## Information
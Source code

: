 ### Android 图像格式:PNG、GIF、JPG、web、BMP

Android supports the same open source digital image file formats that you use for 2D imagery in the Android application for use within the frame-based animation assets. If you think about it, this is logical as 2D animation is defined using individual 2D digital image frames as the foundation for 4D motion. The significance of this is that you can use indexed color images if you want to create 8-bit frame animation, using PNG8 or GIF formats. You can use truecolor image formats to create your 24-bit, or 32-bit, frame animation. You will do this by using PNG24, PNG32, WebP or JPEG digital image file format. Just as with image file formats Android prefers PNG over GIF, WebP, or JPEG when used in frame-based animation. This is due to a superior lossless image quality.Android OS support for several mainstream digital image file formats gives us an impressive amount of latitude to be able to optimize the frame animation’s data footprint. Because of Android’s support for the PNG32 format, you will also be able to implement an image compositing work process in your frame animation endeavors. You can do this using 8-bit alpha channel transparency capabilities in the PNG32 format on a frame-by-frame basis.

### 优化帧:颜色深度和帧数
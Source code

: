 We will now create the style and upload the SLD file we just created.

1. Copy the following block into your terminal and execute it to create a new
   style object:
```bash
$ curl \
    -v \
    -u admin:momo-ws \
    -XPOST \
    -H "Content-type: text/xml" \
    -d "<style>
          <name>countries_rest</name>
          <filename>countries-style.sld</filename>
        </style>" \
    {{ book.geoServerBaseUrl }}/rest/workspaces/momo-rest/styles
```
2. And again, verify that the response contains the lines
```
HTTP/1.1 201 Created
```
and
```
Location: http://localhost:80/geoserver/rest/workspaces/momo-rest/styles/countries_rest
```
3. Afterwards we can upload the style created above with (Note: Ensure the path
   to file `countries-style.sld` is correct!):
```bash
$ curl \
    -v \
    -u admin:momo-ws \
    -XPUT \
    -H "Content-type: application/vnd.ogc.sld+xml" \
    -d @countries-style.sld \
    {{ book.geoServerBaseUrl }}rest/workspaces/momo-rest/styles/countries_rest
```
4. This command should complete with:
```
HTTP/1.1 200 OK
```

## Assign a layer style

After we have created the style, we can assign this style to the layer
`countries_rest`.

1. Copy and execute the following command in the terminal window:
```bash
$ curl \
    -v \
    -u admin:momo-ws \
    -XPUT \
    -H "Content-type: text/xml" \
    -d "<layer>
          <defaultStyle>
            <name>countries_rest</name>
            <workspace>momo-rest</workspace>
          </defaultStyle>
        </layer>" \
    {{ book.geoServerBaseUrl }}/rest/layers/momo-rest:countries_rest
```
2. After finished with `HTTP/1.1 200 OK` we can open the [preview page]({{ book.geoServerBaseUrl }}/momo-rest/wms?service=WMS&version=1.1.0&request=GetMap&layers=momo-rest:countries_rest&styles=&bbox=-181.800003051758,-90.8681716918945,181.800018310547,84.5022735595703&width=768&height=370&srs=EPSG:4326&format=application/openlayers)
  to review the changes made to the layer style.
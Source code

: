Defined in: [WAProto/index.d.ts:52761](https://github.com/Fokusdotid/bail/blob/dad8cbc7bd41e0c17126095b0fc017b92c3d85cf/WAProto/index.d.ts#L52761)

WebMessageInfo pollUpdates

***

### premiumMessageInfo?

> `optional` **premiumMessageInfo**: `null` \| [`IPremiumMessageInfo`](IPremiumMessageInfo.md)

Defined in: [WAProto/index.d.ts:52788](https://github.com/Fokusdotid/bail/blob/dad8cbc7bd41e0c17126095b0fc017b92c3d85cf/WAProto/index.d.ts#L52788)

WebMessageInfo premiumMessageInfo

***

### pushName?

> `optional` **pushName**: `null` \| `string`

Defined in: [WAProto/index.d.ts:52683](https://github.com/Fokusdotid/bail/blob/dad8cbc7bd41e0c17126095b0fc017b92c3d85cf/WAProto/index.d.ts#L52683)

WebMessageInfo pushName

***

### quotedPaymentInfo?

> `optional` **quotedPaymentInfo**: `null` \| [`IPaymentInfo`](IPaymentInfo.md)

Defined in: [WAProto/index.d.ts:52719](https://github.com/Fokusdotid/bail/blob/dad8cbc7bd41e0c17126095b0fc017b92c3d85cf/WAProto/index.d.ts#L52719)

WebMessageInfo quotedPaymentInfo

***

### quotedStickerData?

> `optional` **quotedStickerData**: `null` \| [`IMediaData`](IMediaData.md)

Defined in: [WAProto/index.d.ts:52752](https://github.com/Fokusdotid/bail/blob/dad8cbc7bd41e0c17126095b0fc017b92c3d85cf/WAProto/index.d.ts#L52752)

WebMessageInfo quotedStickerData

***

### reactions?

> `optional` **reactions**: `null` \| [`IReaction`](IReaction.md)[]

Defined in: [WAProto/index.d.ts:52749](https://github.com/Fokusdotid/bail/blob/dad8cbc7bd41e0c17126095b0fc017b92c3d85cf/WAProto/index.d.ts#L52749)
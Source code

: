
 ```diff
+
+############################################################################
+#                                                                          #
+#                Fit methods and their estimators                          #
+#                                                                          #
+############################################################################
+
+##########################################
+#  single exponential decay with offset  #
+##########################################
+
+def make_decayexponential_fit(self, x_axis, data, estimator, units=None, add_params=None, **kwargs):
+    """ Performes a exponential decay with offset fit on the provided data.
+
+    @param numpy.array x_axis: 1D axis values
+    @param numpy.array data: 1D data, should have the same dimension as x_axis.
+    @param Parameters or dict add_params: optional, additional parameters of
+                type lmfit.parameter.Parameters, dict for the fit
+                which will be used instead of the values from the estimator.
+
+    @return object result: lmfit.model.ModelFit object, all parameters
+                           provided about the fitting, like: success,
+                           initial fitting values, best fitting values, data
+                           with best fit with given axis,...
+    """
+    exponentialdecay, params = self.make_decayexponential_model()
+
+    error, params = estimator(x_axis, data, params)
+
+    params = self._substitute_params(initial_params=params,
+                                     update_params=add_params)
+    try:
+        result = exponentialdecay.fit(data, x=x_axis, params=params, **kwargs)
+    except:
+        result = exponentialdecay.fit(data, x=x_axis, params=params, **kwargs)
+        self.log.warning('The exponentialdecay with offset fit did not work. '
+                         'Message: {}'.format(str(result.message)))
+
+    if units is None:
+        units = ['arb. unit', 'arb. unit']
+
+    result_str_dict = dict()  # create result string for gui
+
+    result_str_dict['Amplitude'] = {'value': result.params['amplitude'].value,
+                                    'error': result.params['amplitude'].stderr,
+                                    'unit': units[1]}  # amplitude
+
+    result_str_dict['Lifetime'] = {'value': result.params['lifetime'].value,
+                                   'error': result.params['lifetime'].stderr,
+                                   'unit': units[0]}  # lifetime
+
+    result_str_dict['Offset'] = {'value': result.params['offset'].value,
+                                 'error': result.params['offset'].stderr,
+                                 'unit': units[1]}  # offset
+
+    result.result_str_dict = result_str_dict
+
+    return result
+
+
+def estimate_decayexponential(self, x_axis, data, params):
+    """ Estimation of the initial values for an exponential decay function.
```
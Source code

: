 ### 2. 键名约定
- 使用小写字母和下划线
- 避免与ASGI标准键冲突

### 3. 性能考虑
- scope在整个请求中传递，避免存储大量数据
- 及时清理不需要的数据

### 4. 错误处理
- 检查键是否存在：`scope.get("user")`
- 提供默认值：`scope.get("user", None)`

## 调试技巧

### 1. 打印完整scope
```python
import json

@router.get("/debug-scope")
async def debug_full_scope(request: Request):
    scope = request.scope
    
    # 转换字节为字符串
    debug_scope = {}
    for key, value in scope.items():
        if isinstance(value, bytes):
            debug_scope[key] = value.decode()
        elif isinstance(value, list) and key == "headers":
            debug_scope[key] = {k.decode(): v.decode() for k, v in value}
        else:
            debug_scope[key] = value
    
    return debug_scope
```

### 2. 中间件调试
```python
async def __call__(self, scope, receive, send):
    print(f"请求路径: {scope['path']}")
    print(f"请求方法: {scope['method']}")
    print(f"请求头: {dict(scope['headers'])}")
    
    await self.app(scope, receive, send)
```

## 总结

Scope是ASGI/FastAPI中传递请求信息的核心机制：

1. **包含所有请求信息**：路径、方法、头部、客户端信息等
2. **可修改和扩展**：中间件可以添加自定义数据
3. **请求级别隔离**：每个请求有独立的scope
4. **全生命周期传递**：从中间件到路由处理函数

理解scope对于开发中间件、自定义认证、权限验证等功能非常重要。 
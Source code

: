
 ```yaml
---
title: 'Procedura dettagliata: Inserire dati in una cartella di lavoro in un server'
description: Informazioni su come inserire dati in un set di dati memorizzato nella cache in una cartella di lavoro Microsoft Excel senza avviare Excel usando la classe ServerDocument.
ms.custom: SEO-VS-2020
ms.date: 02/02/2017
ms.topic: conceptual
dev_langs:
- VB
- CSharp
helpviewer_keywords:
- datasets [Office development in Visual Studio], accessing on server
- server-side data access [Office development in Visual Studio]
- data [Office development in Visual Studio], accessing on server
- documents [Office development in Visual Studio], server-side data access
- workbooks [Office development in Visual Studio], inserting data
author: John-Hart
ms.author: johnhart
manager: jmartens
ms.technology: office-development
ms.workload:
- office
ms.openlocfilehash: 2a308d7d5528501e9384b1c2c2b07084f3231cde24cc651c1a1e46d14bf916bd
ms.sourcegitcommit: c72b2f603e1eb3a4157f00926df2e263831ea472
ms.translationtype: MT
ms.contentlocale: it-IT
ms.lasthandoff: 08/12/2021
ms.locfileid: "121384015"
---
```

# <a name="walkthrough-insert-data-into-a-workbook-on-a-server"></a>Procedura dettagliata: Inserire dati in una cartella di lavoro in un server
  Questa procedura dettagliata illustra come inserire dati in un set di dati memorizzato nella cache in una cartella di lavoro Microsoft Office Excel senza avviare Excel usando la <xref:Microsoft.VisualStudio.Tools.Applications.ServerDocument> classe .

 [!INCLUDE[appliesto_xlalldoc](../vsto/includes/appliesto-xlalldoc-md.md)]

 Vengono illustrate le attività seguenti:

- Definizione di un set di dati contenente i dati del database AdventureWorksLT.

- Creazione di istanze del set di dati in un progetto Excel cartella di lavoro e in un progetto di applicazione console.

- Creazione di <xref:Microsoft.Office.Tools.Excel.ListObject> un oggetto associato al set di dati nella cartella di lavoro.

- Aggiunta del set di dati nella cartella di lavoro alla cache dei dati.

## Exercise prompt
Using the material above, filter for lines holding "dettagliata" and copy each one.

## Exercise answer
title: 'Procedura dettagliata: Inserire dati in una cartella di lavoro in un server'
# <a name="walkthrough-insert-data-into-a-workbook-on-a-server"></a>Procedura dettagliata: Inserire dati in una cartella di lavoro in un server
  Questa procedura dettagliata illustra come inserire dati in un set di dati memorizzato nella cache in una cartella di lavoro Microsoft Office Excel senza avviare Excel usando la <xref:Microsoft.VisualStudio.Tools.Applications.ServerDocument> classe .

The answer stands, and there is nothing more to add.